> Task to carry out
The response should be the records below, repeated exactly, with each picture left out.

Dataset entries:
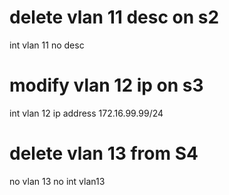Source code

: # delete vlan 11 desc on s2
int vlan 11
no desc

# modify vlan 12 ip on s3
int vlan 12
ip address 172.16.99.99/24 

# delete vlan 13 from S4
no vlan 13
no int vlan13
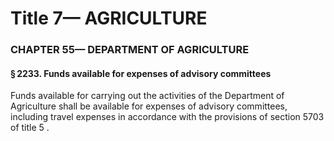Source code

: 
# Title 7— AGRICULTURE
### CHAPTER 55— DEPARTMENT OF AGRICULTURE
#### § 2233. Funds available for expenses of advisory committees

Funds available for carrying out the activities of the Department of Agriculture shall be available for expenses of advisory committees, including travel expenses in accordance with the provisions of section 5703 of title 5 .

> Answer to this problem
Source code

: # delete vlan 11 desc on s2
int vlan 11
no desc

# modify vlan 12 ip on s3
int vlan 12
ip address 172.16.99.99/24 

# delete vlan 13 from S4
no vlan 13
no int vlan13
Source code

: 
# Title 7— AGRICULTURE
### CHAPTER 55— DEPARTMENT OF AGRICULTURE
#### § 2233. Funds available for expenses of advisory committees

Funds available for carrying out the activities of the Department of Agriculture shall be available for expenses of advisory committees, including travel expenses in accordance with the provisions of section 5703 of title 5 .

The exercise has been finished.